→ WORK INSTRUCTION
Exactly as written, copy the lines that run from the start of the data below to the line containing "- date published: 2025-01-25T13:58:00+00:00", both ends included.
* * *
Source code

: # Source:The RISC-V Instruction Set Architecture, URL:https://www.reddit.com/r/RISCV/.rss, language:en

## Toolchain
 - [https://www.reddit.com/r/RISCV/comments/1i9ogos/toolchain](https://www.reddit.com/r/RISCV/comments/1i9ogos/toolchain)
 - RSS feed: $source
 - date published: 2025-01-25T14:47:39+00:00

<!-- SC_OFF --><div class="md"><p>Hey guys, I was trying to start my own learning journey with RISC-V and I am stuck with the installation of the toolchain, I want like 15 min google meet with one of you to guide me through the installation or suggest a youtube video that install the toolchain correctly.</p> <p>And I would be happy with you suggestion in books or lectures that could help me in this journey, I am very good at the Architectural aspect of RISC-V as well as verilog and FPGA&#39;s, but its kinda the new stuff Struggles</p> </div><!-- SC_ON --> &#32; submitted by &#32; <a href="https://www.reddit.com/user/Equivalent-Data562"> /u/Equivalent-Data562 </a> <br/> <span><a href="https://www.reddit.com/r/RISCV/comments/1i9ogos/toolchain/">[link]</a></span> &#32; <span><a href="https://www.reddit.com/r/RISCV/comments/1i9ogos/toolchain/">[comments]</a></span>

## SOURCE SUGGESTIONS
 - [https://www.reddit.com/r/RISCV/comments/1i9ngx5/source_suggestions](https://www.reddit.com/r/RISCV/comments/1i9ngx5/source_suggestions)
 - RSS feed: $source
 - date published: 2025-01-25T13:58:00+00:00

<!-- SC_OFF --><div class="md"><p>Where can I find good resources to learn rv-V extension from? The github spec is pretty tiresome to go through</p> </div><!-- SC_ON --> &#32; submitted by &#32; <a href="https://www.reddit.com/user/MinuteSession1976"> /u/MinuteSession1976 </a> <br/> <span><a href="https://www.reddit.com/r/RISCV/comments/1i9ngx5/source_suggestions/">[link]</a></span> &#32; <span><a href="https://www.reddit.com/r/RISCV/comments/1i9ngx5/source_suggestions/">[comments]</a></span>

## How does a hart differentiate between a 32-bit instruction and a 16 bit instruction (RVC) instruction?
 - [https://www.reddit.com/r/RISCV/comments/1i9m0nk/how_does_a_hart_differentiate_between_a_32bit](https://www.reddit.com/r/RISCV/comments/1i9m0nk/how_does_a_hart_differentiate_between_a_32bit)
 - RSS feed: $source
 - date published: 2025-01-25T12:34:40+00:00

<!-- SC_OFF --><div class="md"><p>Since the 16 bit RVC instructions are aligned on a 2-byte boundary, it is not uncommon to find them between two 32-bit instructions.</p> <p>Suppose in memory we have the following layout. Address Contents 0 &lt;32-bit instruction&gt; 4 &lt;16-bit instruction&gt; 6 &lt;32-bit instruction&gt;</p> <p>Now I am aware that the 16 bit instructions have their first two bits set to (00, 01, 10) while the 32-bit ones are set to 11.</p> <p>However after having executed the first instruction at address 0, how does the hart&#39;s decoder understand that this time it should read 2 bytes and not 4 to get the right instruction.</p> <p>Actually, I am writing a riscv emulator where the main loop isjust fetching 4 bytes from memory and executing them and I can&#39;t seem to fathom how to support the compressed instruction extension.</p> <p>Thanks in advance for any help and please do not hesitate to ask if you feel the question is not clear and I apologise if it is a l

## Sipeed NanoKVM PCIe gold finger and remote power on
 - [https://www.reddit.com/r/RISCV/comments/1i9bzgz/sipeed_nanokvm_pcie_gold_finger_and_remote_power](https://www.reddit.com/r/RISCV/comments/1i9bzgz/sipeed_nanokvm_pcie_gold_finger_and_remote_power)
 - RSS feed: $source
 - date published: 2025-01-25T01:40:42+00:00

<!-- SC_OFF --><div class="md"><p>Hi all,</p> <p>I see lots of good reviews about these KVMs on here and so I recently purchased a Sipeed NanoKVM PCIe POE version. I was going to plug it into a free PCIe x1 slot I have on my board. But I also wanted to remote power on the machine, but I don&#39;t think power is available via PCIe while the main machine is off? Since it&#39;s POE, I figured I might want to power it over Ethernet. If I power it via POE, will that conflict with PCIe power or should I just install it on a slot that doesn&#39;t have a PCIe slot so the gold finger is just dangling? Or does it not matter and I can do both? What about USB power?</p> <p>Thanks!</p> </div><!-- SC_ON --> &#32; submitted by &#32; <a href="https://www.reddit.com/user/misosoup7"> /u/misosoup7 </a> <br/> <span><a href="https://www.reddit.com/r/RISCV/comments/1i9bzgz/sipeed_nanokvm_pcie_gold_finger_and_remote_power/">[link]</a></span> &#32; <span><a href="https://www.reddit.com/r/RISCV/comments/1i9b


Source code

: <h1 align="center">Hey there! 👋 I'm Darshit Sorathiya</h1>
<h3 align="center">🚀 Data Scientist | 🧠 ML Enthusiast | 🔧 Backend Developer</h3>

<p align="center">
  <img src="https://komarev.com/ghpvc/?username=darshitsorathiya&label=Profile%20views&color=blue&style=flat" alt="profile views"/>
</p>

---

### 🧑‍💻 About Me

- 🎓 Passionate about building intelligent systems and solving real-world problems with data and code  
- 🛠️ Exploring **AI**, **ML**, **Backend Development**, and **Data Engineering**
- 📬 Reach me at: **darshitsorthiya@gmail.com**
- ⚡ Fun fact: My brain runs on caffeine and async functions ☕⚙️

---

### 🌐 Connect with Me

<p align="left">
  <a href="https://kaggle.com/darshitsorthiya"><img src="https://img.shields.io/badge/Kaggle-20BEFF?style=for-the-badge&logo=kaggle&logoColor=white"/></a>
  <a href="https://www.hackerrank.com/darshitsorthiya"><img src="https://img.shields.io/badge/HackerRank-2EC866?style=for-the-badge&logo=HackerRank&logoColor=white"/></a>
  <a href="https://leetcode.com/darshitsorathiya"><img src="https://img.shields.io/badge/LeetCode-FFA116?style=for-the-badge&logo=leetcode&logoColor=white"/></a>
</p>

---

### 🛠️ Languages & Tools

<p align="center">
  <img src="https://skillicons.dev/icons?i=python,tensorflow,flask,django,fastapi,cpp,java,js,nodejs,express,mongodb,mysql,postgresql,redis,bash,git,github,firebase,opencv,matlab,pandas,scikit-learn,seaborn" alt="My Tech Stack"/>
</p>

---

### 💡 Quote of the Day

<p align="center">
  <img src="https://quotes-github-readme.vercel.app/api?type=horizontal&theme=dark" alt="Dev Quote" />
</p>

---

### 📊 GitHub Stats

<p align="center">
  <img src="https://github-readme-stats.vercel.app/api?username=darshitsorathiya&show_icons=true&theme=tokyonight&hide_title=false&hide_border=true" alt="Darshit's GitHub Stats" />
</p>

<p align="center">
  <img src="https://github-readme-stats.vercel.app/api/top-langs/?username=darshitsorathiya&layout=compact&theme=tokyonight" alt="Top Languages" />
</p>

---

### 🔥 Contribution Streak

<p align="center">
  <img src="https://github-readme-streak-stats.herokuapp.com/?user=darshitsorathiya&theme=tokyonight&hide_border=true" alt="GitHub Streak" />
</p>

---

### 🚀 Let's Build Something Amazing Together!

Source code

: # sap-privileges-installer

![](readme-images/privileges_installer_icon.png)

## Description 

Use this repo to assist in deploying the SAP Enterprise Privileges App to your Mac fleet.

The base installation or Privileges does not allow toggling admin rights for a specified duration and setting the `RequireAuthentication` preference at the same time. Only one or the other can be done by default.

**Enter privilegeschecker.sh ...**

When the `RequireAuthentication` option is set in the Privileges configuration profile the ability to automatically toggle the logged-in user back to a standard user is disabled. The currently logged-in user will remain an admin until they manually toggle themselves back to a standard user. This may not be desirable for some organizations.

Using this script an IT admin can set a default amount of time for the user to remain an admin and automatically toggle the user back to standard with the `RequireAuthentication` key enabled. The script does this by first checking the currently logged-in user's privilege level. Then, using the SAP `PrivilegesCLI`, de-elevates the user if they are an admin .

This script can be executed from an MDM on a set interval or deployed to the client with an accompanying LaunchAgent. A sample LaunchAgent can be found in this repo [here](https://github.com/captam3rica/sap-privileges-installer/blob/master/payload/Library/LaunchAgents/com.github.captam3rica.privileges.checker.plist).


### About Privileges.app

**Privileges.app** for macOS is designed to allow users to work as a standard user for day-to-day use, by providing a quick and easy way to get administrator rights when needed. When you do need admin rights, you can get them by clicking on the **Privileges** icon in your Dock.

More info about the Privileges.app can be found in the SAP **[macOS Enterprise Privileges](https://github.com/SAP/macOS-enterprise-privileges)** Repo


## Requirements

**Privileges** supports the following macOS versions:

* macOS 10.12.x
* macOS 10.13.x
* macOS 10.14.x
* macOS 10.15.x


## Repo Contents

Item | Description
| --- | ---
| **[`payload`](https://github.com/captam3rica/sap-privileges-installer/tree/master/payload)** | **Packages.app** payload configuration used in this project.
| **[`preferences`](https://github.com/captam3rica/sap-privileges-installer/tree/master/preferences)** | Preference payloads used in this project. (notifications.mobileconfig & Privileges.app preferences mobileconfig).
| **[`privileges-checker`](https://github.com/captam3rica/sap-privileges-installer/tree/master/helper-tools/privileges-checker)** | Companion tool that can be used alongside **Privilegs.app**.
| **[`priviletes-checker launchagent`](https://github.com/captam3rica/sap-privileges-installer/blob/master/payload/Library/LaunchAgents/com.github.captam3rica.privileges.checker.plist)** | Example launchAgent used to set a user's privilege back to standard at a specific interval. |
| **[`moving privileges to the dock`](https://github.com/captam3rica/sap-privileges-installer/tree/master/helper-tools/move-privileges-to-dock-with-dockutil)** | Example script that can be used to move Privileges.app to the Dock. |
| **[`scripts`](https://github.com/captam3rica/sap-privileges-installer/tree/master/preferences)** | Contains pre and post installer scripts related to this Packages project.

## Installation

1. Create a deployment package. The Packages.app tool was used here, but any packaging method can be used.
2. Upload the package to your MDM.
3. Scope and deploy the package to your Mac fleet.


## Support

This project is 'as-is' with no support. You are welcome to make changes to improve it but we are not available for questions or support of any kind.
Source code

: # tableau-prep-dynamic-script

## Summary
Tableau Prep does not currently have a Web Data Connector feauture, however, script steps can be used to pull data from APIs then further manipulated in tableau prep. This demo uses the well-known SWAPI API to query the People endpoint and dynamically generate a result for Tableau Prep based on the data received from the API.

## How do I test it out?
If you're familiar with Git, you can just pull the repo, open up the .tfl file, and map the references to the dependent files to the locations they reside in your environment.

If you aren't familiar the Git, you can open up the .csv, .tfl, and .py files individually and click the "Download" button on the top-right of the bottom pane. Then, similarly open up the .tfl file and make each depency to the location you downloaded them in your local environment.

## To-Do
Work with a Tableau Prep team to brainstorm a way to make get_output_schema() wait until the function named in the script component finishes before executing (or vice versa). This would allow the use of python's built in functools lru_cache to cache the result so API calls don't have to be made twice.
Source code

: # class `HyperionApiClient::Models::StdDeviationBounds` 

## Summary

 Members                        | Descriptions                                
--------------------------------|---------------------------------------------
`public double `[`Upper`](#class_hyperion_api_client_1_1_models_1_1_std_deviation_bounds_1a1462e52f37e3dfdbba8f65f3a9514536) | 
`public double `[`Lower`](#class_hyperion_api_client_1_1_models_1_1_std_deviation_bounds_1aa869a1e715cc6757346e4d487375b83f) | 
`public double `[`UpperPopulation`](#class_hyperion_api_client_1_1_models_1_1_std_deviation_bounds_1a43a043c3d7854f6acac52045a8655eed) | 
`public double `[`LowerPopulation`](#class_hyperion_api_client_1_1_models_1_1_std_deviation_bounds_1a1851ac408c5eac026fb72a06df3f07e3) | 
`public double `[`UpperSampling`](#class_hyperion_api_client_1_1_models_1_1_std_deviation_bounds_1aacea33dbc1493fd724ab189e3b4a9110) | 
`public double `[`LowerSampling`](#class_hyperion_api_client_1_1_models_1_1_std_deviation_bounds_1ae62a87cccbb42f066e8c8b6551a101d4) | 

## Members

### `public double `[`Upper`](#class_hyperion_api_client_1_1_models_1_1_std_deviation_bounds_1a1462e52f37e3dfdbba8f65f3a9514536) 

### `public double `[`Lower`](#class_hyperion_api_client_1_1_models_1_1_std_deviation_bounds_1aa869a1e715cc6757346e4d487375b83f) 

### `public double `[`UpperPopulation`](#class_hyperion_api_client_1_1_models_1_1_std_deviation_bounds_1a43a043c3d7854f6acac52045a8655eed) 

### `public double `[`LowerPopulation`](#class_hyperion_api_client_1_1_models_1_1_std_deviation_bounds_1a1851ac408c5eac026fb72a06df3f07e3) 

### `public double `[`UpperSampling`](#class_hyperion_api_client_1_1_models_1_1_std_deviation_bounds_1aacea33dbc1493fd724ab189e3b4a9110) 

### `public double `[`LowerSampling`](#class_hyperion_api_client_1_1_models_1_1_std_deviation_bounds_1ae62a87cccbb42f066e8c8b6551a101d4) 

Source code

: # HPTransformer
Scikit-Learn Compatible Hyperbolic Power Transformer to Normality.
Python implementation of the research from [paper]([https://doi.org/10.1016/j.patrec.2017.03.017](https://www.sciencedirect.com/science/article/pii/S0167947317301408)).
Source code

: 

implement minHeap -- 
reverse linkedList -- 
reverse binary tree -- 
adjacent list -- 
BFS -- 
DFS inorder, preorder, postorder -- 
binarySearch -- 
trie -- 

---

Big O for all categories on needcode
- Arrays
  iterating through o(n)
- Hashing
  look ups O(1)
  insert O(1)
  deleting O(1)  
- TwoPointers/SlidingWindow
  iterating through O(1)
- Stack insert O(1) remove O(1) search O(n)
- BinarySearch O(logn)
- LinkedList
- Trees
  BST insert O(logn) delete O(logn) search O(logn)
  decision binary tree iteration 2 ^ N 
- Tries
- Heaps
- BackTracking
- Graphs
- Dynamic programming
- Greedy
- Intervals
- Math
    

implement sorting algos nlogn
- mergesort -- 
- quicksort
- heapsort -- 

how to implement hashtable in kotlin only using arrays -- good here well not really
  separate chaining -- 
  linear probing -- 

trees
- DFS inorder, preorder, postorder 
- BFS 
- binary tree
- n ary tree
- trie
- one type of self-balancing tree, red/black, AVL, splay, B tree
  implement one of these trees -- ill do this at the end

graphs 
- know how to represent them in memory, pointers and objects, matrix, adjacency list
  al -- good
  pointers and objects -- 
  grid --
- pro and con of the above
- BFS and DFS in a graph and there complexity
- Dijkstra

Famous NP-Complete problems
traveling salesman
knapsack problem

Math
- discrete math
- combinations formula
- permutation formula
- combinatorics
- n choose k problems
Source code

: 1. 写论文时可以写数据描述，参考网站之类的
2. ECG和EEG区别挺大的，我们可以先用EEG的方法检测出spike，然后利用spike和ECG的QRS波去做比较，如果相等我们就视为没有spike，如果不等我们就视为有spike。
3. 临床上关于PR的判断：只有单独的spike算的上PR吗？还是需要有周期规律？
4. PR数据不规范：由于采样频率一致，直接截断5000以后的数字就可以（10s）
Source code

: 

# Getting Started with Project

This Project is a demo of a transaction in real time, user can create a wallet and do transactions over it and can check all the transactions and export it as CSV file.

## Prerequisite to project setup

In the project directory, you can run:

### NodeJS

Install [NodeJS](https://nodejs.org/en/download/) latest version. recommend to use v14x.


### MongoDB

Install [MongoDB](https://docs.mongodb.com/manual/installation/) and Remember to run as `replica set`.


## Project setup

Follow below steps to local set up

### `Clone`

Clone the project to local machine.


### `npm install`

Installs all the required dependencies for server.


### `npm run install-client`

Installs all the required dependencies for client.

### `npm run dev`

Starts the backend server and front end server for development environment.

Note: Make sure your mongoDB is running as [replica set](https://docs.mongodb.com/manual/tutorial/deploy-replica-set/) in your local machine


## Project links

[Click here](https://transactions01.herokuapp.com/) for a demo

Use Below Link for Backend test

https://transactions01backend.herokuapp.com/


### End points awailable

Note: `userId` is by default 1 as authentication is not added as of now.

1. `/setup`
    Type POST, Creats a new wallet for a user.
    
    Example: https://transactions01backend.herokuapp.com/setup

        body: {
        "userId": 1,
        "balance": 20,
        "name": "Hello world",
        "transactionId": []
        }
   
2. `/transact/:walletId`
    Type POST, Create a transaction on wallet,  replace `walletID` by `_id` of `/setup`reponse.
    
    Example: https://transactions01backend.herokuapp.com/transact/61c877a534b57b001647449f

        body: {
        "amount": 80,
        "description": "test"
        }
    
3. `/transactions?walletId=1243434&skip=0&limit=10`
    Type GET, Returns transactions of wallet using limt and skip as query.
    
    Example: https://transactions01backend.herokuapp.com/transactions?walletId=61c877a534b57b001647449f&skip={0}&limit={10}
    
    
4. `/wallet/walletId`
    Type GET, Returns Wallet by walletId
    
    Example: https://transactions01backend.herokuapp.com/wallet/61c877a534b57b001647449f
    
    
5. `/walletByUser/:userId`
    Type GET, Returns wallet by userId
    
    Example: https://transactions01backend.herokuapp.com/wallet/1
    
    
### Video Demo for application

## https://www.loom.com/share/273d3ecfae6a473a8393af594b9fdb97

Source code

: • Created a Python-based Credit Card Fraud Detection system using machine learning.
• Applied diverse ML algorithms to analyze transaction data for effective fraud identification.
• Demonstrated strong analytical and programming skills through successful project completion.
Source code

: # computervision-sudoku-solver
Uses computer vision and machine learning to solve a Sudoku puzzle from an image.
* * *
→ RESULT BELOW
Source code

: # Source:The RISC-V Instruction Set Architecture, URL:https://www.reddit.com/r/RISCV/.rss, language:en

## Toolchain
 - [https://www.reddit.com/r/RISCV/comments/1i9ogos/toolchain](https://www.reddit.com/r/RISCV/comments/1i9ogos/toolchain)
 - RSS feed: $source
 - date published: 2025-01-25T14:47:39+00:00

<!-- SC_OFF --><div class="md"><p>Hey guys, I was trying to start my own learning journey with RISC-V and I am stuck with the installation of the toolchain, I want like 15 min google meet with one of you to guide me through the installation or suggest a youtube video that install the toolchain correctly.</p> <p>And I would be happy with you suggestion in books or lectures that could help me in this journey, I am very good at the Architectural aspect of RISC-V as well as verilog and FPGA&#39;s, but its kinda the new stuff Struggles</p> </div><!-- SC_ON --> &#32; submitted by &#32; <a href="https://www.reddit.com/user/Equivalent-Data562"> /u/Equivalent-Data562 </a> <br/> <span><a href="https://www.reddit.com/r/RISCV/comments/1i9ogos/toolchain/">[link]</a></span> &#32; <span><a href="https://www.reddit.com/r/RISCV/comments/1i9ogos/toolchain/">[comments]</a></span>

## SOURCE SUGGESTIONS
 - [https://www.reddit.com/r/RISCV/comments/1i9ngx5/source_suggestions](https://www.reddit.com/r/RISCV/comments/1i9ngx5/source_suggestions)
 - RSS feed: $source
 - date published: 2025-01-25T13:58:00+00:00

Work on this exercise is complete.